§ **SOURCE MATERIAL**
►
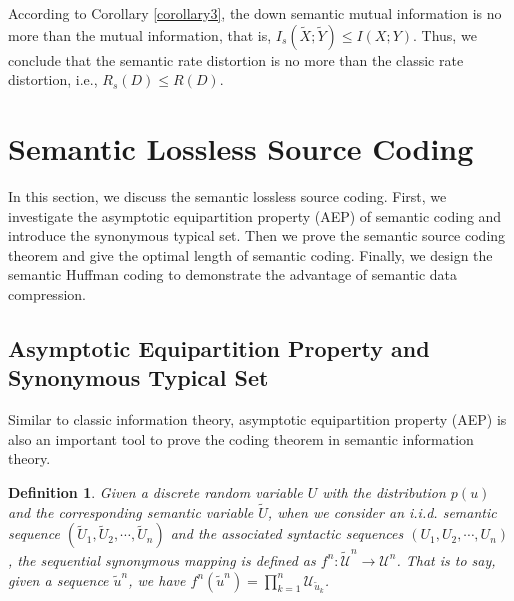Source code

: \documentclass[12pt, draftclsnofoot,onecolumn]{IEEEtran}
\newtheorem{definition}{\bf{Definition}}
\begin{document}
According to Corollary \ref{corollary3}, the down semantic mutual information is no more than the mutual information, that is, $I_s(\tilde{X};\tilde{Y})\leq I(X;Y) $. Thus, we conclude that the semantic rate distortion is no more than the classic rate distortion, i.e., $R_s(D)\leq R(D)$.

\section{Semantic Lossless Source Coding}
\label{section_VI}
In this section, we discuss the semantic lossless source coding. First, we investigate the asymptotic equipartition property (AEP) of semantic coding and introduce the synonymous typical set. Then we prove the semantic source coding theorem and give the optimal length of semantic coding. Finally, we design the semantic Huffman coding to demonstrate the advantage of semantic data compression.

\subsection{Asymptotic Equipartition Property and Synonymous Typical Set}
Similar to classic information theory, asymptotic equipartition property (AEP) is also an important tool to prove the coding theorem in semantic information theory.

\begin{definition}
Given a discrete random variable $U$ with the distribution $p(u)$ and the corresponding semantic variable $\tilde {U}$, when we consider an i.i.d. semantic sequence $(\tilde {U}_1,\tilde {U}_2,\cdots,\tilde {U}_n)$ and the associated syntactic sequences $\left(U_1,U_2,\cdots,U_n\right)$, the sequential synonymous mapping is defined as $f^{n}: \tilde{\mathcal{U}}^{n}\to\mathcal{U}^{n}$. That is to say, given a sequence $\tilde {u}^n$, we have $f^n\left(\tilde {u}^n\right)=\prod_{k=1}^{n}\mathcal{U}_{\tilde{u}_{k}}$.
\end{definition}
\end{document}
◄
►
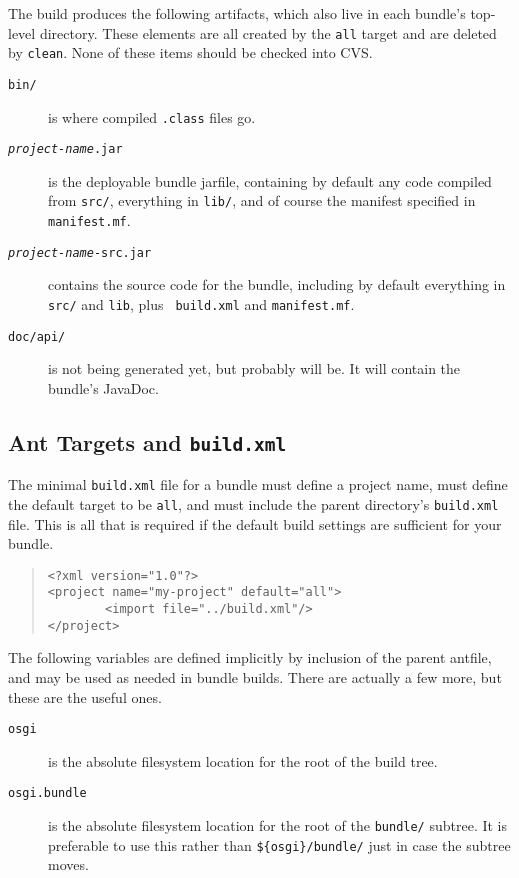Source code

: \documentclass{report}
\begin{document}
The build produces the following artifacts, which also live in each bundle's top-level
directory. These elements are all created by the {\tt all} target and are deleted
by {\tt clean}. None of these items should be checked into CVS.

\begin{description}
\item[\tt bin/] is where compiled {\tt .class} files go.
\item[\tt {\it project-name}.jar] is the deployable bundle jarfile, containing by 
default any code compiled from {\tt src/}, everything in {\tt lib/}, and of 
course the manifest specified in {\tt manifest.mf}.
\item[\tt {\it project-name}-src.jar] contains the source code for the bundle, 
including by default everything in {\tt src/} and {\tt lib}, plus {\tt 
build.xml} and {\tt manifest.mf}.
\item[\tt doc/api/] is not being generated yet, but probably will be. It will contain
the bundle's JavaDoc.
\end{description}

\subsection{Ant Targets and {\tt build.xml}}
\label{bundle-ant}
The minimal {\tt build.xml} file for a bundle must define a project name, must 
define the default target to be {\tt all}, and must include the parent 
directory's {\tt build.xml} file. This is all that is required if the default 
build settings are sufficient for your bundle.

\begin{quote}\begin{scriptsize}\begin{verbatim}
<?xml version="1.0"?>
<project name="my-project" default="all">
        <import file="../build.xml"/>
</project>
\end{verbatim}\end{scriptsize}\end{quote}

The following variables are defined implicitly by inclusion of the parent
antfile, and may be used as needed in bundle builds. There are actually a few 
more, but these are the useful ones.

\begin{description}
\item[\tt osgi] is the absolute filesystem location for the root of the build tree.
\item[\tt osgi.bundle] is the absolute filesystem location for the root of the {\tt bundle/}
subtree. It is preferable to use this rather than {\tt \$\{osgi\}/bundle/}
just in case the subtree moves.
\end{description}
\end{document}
◄
§ **PROMPT**
Filter the entries and copy each line with "must".

§ **ANSWER BELOW**
The minimal {\tt build.xml} file for a bundle must define a project name, must 
define the default target to be {\tt all}, and must include the parent 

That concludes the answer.